[Entries taken from a collection]
******

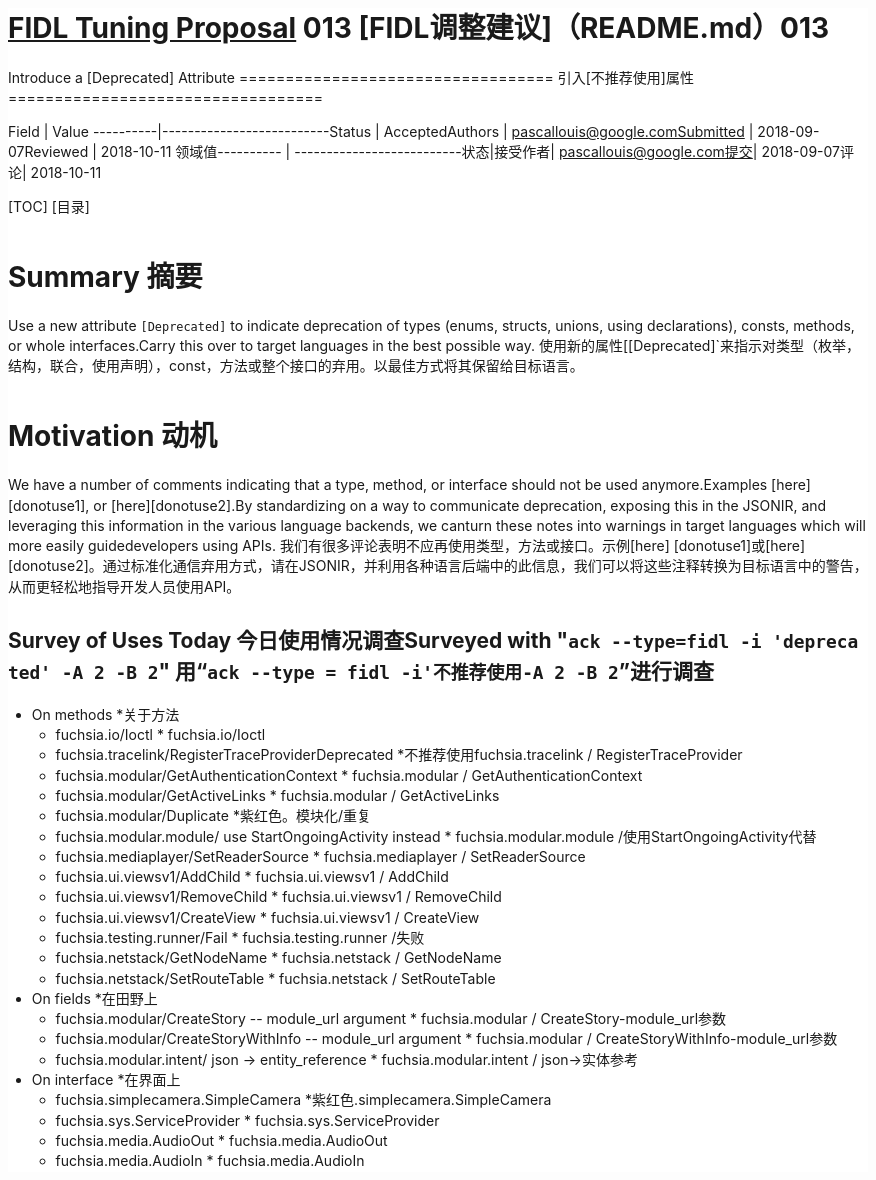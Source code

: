  
# [FIDL Tuning Proposal](README.md) 013  [FIDL调整建议]（README.md）013 

Introduce a [Deprecated] Attribute ================================== 引入[不推荐使用]属性==================================

Field     | Value ----------|--------------------------Status    | AcceptedAuthors   | pascallouis@google.comSubmitted | 2018-09-07Reviewed  | 2018-10-11 领域值---------- | --------------------------状态|接受作者| pascallouis@google.com提交| 2018-09-07评论| 2018-10-11

[TOC]  [目录]

 
# Summary  摘要 

Use a new attribute `[Deprecated]` to indicate deprecation of types (enums, structs, unions, using declarations), consts, methods, or whole interfaces.Carry this over to target languages in the best possible way. 使用新的属性[[Deprecated]`来指示对类型（枚举，结构，联合，使用声明），const，方法或整个接口的弃用。以最佳方式将其保留给目标语言。

 
# Motivation  动机 

We have a number of comments indicating that a type, method, or interface should not be used anymore.Examples [here][donotuse1], or [here][donotuse2].By standardizing on a way to communicate deprecation, exposing this in the JSONIR, and leveraging this information in the various language backends, we canturn these notes into warnings in target languages which will more easily guidedevelopers using APIs. 我们有很多评论表明不应再使用类型，方法或接口。示例[here] [donotuse1]或[here] [donotuse2]。通过标准化通信弃用方式，请在JSONIR，并利用各种语言后端中的此信息，我们可以将这些注释转换为目标语言中的警告，从而更轻松地指导开发人员使用API​​。

 
## Survey of Uses Today  今日使用情况调查Surveyed with "`ack --type=fidl -i 'deprecated' -A 2 -B 2`"  用“`ack --type = fidl -i'不推荐使用-A 2 -B 2`”进行调查

 
* On methods  *关于方法
    * fuchsia.io/Ioctl  * fuchsia.io/Ioctl
    * fuchsia.tracelink/RegisterTraceProviderDeprecated  *不推荐使用fuchsia.tracelink / RegisterTraceProvider
    * fuchsia.modular/GetAuthenticationContext  * fuchsia.modular / GetAuthenticationContext
    * fuchsia.modular/GetActiveLinks  * fuchsia.modular / GetActiveLinks
    * fuchsia.modular/Duplicate  *紫红色。模块化/重复
    * fuchsia.modular.module/ use StartOngoingActivity instead  * fuchsia.modular.module /使用StartOngoingActivity代替
    * fuchsia.mediaplayer/SetReaderSource  * fuchsia.mediaplayer / SetReaderSource
    * fuchsia.ui.viewsv1/AddChild  * fuchsia.ui.viewsv1 / AddChild
    * fuchsia.ui.viewsv1/RemoveChild  * fuchsia.ui.viewsv1 / RemoveChild
    * fuchsia.ui.viewsv1/CreateView  * fuchsia.ui.viewsv1 / CreateView
    * fuchsia.testing.runner/Fail  * fuchsia.testing.runner /失败
    * fuchsia.netstack/GetNodeName  * fuchsia.netstack / GetNodeName
    * fuchsia.netstack/SetRouteTable  * fuchsia.netstack / SetRouteTable
* On fields  *在田野上
    * fuchsia.modular/CreateStory -- module_url argument  * fuchsia.modular / CreateStory-module_url参数
    * fuchsia.modular/CreateStoryWithInfo -- module_url argument  * fuchsia.modular / CreateStoryWithInfo-module_url参数
    * fuchsia.modular.intent/ json -> entity_reference  * fuchsia.modular.intent / json->实体参考
* On interface  *在界面上
    * fuchsia.simplecamera.SimpleCamera  *紫红色.simplecamera.SimpleCamera
    * fuchsia.sys.ServiceProvider  * fuchsia.sys.ServiceProvider
    * fuchsia.media.AudioOut  * fuchsia.media.AudioOut
    * fuchsia.media.AudioIn  * fuchsia.media.AudioIn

******

[WORK REQUIRED] Would you retype exactly the lines above, from the line with "# [FIDL Tuning" to the line with "Introduce a [Deprecated]", with both end lines kept and nothing more?

[RESPONSE TO THIS TASK]
# [FIDL Tuning Proposal](README.md) 013  [FIDL调整建议]（README.md）013 

Introduce a [Deprecated] Attribute ================================== 引入[不推荐使用]属性==================================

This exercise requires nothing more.